Supplied entries:

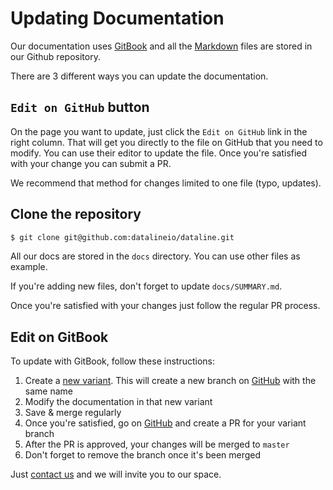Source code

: # Updating Documentation

Our documentation uses [GitBook](https://gitbook.com) and all the [Markdown](https://guides.github.com/features/mastering-markdown/) files are stored in our Github repository.

There are 3 different ways you can update the documentation.

## `Edit on GitHub` button

On the page you want to update, just click the `Edit on GitHub` link in the right column. That will get you directly to the file on GitHub that you need to modify. You can use their editor to update the file. Once you're satisfied with your change you can submit a PR.

We recommend that method for changes limited to one file \(typo, updates\).

## Clone the repository

```bash
$ git clone git@github.com:datalineio/dataline.git
```

All our docs are stored in the `docs` directory. You can use other files as example.

If you're adding new files, don't forget to update `docs/SUMMARY.md`.

Once you're satisfied with your changes just follow the regular PR process.

## Edit on GitBook

To update with GitBook, follow these instructions:

1. Create a [new variant](https://docs.gitbook.com/editing-content/variants#create-a-variant). This will create a new branch on [GitHub](https://github.com/datalineio/dataline) with the same name
2. Modify the documentation in that new variant
3. Save & merge regularly
4. Once you're satisfied, go on [GitHub](https://github.com/datalineio/dataline) and create a PR for your variant branch
5. After the PR is approved, your changes will be merged to `master`
6. Don't forget to remove the branch once it's been merged

Just [contact us](mailto:hey@dataline.io) and we will invite you to our space.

What you need to do: Nothing but the lines from the one containing "## Edit on GitBook" through the end of the entries belongs in the answer; repeat them exactly.

Answer box:
## Edit on GitBook

To update with GitBook, follow these instructions:

1. Create a [new variant](https://docs.gitbook.com/editing-content/variants#create-a-variant). This will create a new branch on [GitHub](https://github.com/datalineio/dataline) with the same name
2. Modify the documentation in that new variant
3. Save & merge regularly
4. Once you're satisfied, go on [GitHub](https://github.com/datalineio/dataline) and create a PR for your variant branch
5. After the PR is approved, your changes will be merged to `master`
6. Don't forget to remove the branch once it's been merged

Just [contact us](mailto:hey@dataline.io) and we will invite you to our space.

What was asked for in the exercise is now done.